Gliptine: Erste Studien zu Herz-Kreislaufrisiko

Beim diesjährigen europäischen Kongress der Herzspezialisten (Kongress der Europäischen Gesellschaft für Kardiologie) wurden die Ergebnisse der SAVOR-TIMI-53-Studie veröffentlicht.

Hintergrund ist die Verschärfung der Zulassungsbedingungen für neue Diabetes-Medikamente, die seit 2008 von den zuständigen amerikanischen und europäischen Behörden erfolgte: Danach ist Voraussetzung für eine Zulassung, dass für die Substanz bewiesen wurde, dass sie keine nachteiligen Auswirkungen auf Herz-Kreislauf-Erkrankungen (der häufigsten Diabetes-bedingten Todesursachen) hat. Diese Studie beobachtete 16500 Patienten mit Diabetes, weiteren Herz-Kreislauf-Erkrankungen und hohem Risiko für Infarkt, Herztod oder Schlaganfall. Behandelt wurde mit gängigen Blutzucker-Medikamenten in Kombination mit oder (in der Vergleichsgruppe ohne) Saxagliptin, einem in Deutschland zugelassenen Gliptin. Nach 2 Jahren waren in Bezug auf neue Ereignisse kein erhöhtes Risiko feststellbar, somit die verschärften Zulassungsbedingungen erfüllt. Das ambitionierte Ziel einer Risikosenkung konnte aber im Beobachtungszeitraum nicht erreicht werden.

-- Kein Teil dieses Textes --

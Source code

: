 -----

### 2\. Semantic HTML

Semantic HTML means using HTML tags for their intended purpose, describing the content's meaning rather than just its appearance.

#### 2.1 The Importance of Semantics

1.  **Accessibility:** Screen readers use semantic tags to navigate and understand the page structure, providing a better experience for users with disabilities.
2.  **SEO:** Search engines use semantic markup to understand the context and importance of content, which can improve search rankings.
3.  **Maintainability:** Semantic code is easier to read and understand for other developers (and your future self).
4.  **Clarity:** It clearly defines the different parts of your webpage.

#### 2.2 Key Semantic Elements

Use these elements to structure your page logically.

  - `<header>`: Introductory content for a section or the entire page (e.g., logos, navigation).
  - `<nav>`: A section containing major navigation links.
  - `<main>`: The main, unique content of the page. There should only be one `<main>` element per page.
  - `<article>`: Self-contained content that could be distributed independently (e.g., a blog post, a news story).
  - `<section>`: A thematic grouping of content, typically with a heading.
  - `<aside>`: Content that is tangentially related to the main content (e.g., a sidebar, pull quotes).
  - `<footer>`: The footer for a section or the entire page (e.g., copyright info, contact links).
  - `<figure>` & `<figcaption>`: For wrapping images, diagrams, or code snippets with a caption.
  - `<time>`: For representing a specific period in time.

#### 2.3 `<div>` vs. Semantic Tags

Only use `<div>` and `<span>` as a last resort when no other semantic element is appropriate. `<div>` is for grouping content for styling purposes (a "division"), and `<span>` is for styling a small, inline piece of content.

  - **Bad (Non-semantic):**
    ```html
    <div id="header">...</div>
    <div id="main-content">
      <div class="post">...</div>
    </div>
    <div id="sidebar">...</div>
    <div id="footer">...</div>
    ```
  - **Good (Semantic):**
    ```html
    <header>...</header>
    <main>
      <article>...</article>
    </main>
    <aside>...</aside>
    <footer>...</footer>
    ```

Eine mögliche Ursache für die fehlende Risikosenkung könnte in der zu kurzen Beobachtungszeit liegen: Schon in vergangenen Studien mit anderen Medikamenten war man überrascht, dass ein zunächst nicht nachweisbarer Vorteil auf Herz-Kreislauf-Erkrankungen nach längerer Beobachtung (10 Jahre) doch noch deutlich nachweisbar war.

Weitere (sogenannte „sekundäre“) Ergebnisse der groß angelegten Untersuchung waren unter Saxagliptin bessere Blutzuckerkontrolle, weniger Bauchspeicheldrüsen-Entzündungen und –Krebs, sowie weniger Eiweißausscheidungen / weniger Fortschreiten vorbestehender Eiweißausscheidungen (Mikroalbuminurie), jedoch häufigere Krankenhausaufenthalte wegen Herzmuskelschwäche.

Die Studie ist deshalb bedeutsam, weil sie die bislang einzige veröffentliche und auch größte Studie zum Verlauf von Herz-Kreislauferkrankungen unter in Deutschland zugelassenen Gliptinen darstellt.